Interpreting the Group Interaction: Pragmatics vis-à-vis ToM and Cognitive Control Functions
Recall that the HS group showed higher indirect vs. direct activity than the LS group in the left lateral parietal cortex and dorsal precuneus, outside core language and ToM regions (see Figure 2 and Tables 6 and 8). Note that this group difference is present despite an absence in other parameters (see Table 2): There were no group differences in age, gender, behavioral ToM skill (RMET), and CCF (OSpan). Furthermore, there was an absence of group differences in processing the informative context, and no differences in performance of comprehension questions.

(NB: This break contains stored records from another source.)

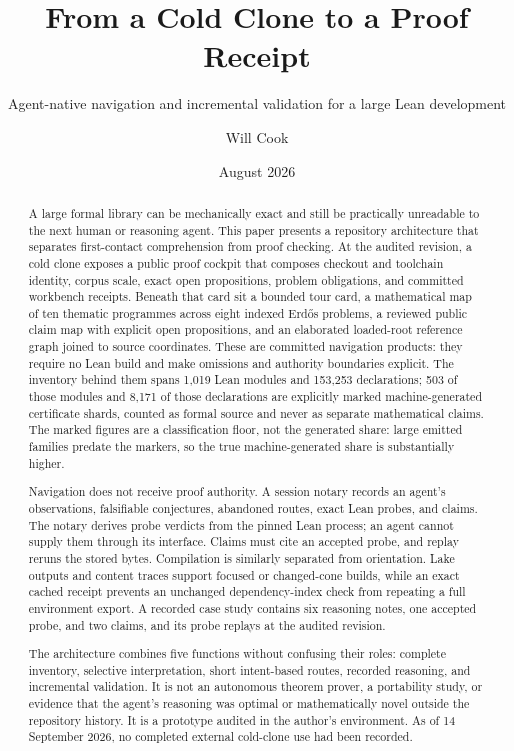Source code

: \documentclass[11pt]{article}
\title{From a Cold Clone to a Proof Receipt}
\subtitle{Agent-native navigation and incremental validation for a large Lean development}
\author{Will Cook}
\date{August 2026}
\begin{document}
\maketitle
\paperprovenance

\begin{abstract}
A large formal library can be mechanically exact and still be practically
unreadable to the next human or reasoning agent. This paper presents a
repository architecture that separates first-contact comprehension from proof
checking. At the audited revision, a cold clone exposes a public proof cockpit
that composes checkout and toolchain identity, corpus scale, exact open
propositions, problem obligations, and committed workbench receipts. Beneath
that card sit a bounded tour card, a mathematical map of ten thematic
programmes across eight indexed Erd\H{o}s problems, a
reviewed public claim map with explicit open propositions, and an
elaborated loaded-root reference graph joined to source coordinates. These are
committed navigation products: they require no Lean build and make omissions
and authority boundaries explicit.
The inventory behind them spans 1,019 Lean modules and 153,253 declarations;
503 of those modules and 8,171 of those declarations are explicitly marked
machine-generated certificate shards, counted as formal source and never as
separate mathematical claims.  The marked figures are a classification
floor, not the generated share: large emitted families predate the markers,
so the true machine-generated share is substantially higher.

Navigation does not receive proof authority. A session notary records an
agent's observations, falsifiable conjectures, abandoned routes, exact Lean
probes, and claims. The notary derives probe verdicts from the pinned Lean
process; an agent cannot supply them through its interface. Claims must cite
an accepted probe, and replay reruns
the stored bytes. Compilation is similarly separated from orientation. Lake
outputs and content traces support focused or changed-cone builds, while an
exact cached receipt prevents an unchanged dependency-index check from
repeating a full environment export. A recorded case study contains six reasoning
notes, one accepted probe, and two claims, and its probe replays at the audited
revision.

The architecture combines five functions without confusing their roles:
complete inventory, selective interpretation, short intent-based routes,
recorded reasoning, and incremental validation. It is not an autonomous theorem
prover, a portability study, or evidence that the agent's reasoning was optimal
or mathematically novel outside the repository history. It is a prototype
audited in the author's environment. As of 14 September 2026, no completed
external cold-clone use had been recorded.
\end{abstract}
\end{document}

As reported in Table 8, one of the neurosynth masks created by the cognitive control search term did have a large overlap with the superior/inferior lateral parietal cluster. Additionally, based on other reports in the literature on the location of the relevant networks, it would be possible to consider the superior/inferior lateral parietal cluster to be roughly located in the overlap of the ToM network and the MD network (Vincent et al., 2008). Likewise, the dorsal precuneus cluster could be considered a ToM area (see further discussion). However, it is notable that the complete ToM or MD networks were not activated. Thus, considering the locational information alone, activity in the two reported clusters could reflect MD/cognitive control processes. There was, however, no overlap with the neurosynth ToM masks and the two clusters. There is additional evidence of segregation from the behavioral results (see Table 5) as the performance on the ToM task (RMET) did not correlate with any of the pragmatic tasks (PC-RR or AD). For CCF, the behavioral data shows that even though there seems to be an interrelation between the OSpan test and the prosodic comprehension test (PC-RR), there was a nonsignificant correlation with the AD production task. When we used the individual variation in the RMET behavioral task as a proxy for variation in ToM as a neurocognitive system, we found that neither of the two regions reported were modulated by individual differences in ToM/complex emotion recognition (see Figures 3 and 4). The behavioral results follow the same pattern, and thus the absence of modulation was expected due to the absence of difference between the two groups (similar reasoning applies to the OSpan task). Taken together, these results suggest a potential neurocognitive segregation of domain-specific communicative inference from domain-general ToM/complex emotion recognition.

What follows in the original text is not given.